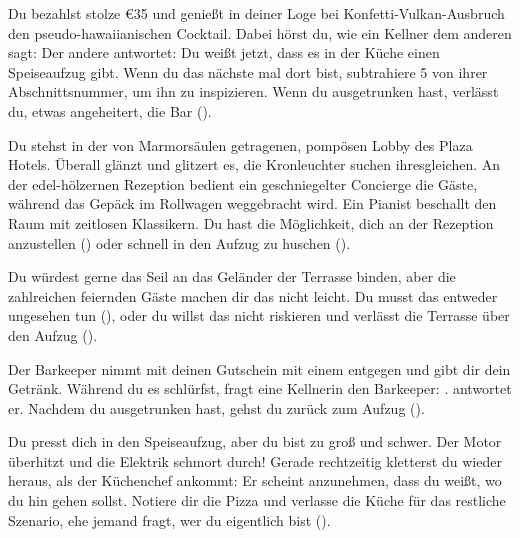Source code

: {		%
		 Du bezahlst stolze €35 und genießt in deiner Loge bei Konfetti-Vulkan-Ausbruch den pseudo-hawaiianischen Cocktail. Dabei hörst du, wie ein Kellner dem anderen sagt:  Der andere antwortet:  Du weißt jetzt, dass es in der Küche einen Speiseaufzug gibt. Wenn du das nächste mal dort bist, subtrahiere 5 von ihrer Abschnittsnummer, um ihn zu inspizieren. Wenn du ausgetrunken hast, verlässt du, etwas angeheitert, die Bar ().

		 Du stehst in der von Marmorsäulen getragenen, pompösen Lobby des Plaza Hotels. Überall glänzt und glitzert es, die Kronleuchter suchen ihresgleichen. An der edel-hölzernen Rezeption bedient ein geschniegelter Concierge die Gäste, während das Gepäck im Rollwagen weggebracht wird. Ein Pianist beschallt den Raum mit zeitlosen Klassikern. Du hast die Möglichkeit, dich an der Rezeption anzustellen () oder schnell in den Aufzug zu huschen ().

	 Du würdest gerne das Seil an das Geländer der Terrasse binden, aber die zahlreichen feiernden Gäste machen dir das nicht leicht. Du musst das entweder ungesehen tun (), oder du willst das nicht riskieren und verlässt die Terrasse über den Aufzug ().

		 Der Barkeeper nimmt mit deinen Gutschein mit einem  entgegen und gibt dir dein Getränk. Während du es schlürfst, fragt eine Kellnerin den Barkeeper: .  antwortet er. Nachdem du ausgetrunken hast, gehst du zurück zum Aufzug ().

		 Du presst dich in den Speiseaufzug, aber du bist zu groß und schwer. Der Motor überhitzt und die Elektrik schmort durch! Gerade rechtzeitig kletterst du wieder heraus, als der Küchenchef ankommt:  Er scheint anzunehmen, dass du weißt, wo du hin gehen sollst. Notiere dir die Pizza  und verlasse die Küche für das restliche Szenario, ehe jemand fragt, wer du eigentlich bist ().

}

Exercise prompt | When you transcribe these entries, keep every word exact and drop the pictures.

Result |
Source code

: {		%
		 Du bezahlst stolze €35 und genießt in deiner Loge bei Konfetti-Vulkan-Ausbruch den pseudo-hawaiianischen Cocktail. Dabei hörst du, wie ein Kellner dem anderen sagt:  Der andere antwortet:  Du weißt jetzt, dass es in der Küche einen Speiseaufzug gibt. Wenn du das nächste mal dort bist, subtrahiere 5 von ihrer Abschnittsnummer, um ihn zu inspizieren. Wenn du ausgetrunken hast, verlässt du, etwas angeheitert, die Bar ().

		 Du stehst in der von Marmorsäulen getragenen, pompösen Lobby des Plaza Hotels. Überall glänzt und glitzert es, die Kronleuchter suchen ihresgleichen. An der edel-hölzernen Rezeption bedient ein geschniegelter Concierge die Gäste, während das Gepäck im Rollwagen weggebracht wird. Ein Pianist beschallt den Raum mit zeitlosen Klassikern. Du hast die Möglichkeit, dich an der Rezeption anzustellen () oder schnell in den Aufzug zu huschen ().

	 Du würdest gerne das Seil an das Geländer der Terrasse binden, aber die zahlreichen feiernden Gäste machen dir das nicht leicht. Du musst das entweder ungesehen tun (), oder du willst das nicht riskieren und verlässt die Terrasse über den Aufzug ().

		 Der Barkeeper nimmt mit deinen Gutschein mit einem  entgegen und gibt dir dein Getränk. Während du es schlürfst, fragt eine Kellnerin den Barkeeper: .  antwortet er. Nachdem du ausgetrunken hast, gehst du zurück zum Aufzug ().

		 Du presst dich in den Speiseaufzug, aber du bist zu groß und schwer. Der Motor überhitzt und die Elektrik schmort durch! Gerade rechtzeitig kletterst du wieder heraus, als der Küchenchef ankommt:  Er scheint anzunehmen, dass du weißt, wo du hin gehen sollst. Notiere dir die Pizza  und verlasse die Küche für das restliche Szenario, ehe jemand fragt, wer du eigentlich bist ().

}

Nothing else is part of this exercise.